═══ Data records ═══

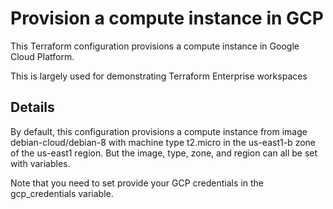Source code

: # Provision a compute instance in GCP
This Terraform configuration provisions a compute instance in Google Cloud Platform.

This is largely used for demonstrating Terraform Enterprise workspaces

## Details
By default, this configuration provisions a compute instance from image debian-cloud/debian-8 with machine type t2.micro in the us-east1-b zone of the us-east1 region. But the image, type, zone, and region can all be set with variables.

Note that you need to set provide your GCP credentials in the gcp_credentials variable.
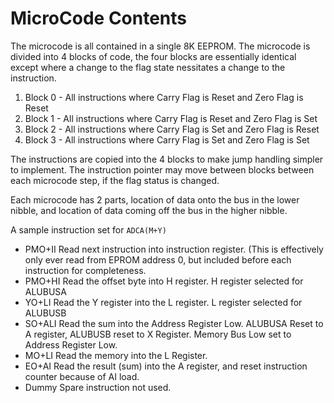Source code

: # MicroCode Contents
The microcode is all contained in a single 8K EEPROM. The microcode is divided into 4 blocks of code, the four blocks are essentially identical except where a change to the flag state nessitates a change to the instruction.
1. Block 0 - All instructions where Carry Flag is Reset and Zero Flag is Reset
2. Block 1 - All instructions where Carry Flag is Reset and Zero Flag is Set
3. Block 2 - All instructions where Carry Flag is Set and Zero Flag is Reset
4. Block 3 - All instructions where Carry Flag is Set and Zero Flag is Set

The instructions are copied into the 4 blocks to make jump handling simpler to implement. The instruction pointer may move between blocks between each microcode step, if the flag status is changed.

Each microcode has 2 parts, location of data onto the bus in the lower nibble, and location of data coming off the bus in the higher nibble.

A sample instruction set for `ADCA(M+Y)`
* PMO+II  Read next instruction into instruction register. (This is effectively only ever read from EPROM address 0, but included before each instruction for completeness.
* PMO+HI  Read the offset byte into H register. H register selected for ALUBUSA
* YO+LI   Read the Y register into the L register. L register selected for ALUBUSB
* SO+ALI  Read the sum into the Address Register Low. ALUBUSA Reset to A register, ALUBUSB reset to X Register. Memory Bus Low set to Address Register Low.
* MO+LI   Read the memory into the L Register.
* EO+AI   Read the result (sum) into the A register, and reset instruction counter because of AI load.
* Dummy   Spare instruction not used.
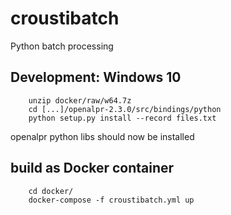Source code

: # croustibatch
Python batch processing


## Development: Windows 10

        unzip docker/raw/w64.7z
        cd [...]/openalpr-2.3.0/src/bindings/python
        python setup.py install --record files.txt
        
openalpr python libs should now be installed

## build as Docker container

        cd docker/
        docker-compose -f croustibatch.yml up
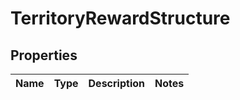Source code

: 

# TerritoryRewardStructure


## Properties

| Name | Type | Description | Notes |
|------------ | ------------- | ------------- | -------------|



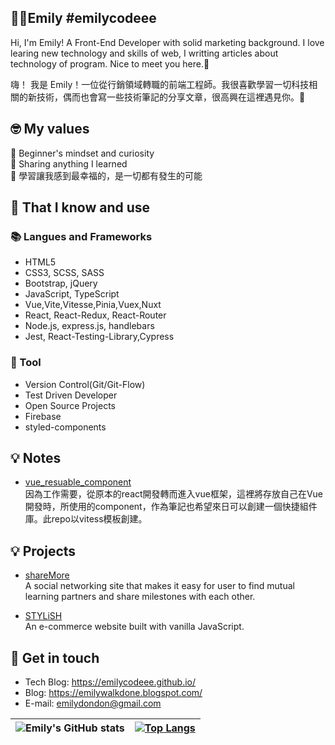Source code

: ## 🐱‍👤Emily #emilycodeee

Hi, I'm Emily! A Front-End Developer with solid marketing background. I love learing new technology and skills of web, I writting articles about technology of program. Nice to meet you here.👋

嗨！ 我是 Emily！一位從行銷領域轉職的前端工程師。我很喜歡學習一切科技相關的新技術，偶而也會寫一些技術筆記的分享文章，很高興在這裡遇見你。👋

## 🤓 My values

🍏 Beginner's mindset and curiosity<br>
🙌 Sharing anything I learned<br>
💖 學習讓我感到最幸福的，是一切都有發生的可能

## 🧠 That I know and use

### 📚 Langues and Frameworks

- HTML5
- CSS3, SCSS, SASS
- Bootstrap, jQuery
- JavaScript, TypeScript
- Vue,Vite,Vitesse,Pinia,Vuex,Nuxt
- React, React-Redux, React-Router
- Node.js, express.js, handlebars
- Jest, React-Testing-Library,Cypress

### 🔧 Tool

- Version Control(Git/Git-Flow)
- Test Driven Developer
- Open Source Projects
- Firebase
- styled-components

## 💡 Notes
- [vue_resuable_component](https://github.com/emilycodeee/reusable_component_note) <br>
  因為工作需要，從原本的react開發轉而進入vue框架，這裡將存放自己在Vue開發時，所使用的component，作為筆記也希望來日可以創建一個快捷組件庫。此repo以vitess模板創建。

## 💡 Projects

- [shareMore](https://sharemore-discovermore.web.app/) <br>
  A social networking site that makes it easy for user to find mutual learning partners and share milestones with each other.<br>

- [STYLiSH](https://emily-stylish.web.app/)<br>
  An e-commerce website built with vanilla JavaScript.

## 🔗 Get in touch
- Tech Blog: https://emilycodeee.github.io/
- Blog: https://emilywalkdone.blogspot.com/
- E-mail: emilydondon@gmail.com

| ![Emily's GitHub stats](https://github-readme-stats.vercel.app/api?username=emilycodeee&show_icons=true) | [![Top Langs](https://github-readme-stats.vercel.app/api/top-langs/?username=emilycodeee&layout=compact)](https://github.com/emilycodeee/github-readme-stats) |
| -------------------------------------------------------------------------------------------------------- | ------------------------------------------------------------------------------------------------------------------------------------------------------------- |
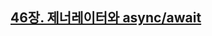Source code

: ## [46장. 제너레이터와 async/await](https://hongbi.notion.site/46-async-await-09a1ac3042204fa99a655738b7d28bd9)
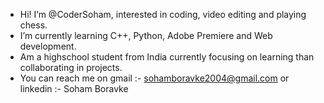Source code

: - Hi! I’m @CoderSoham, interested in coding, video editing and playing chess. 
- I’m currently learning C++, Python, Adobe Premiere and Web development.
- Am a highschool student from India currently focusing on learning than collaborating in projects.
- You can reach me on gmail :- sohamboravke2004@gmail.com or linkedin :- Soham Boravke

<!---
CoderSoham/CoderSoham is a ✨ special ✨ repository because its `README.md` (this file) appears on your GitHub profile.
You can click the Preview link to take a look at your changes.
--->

═══

Goal of the exercise: Leaving out the pictures, please output the lines in the entries above from the one with "docker-compose -f croustibatch.yml up" through the one with "## 🐱‍👤Emily #emilycodeee", exactly as they are.

Completed exercise:
        docker-compose -f croustibatch.yml up
Source code

: 

# TerritoryRewardStructure


## Properties

| Name | Type | Description | Notes |
|------------ | ------------- | ------------- | -------------|



Source code

: ## 🐱‍👤Emily #emilycodeee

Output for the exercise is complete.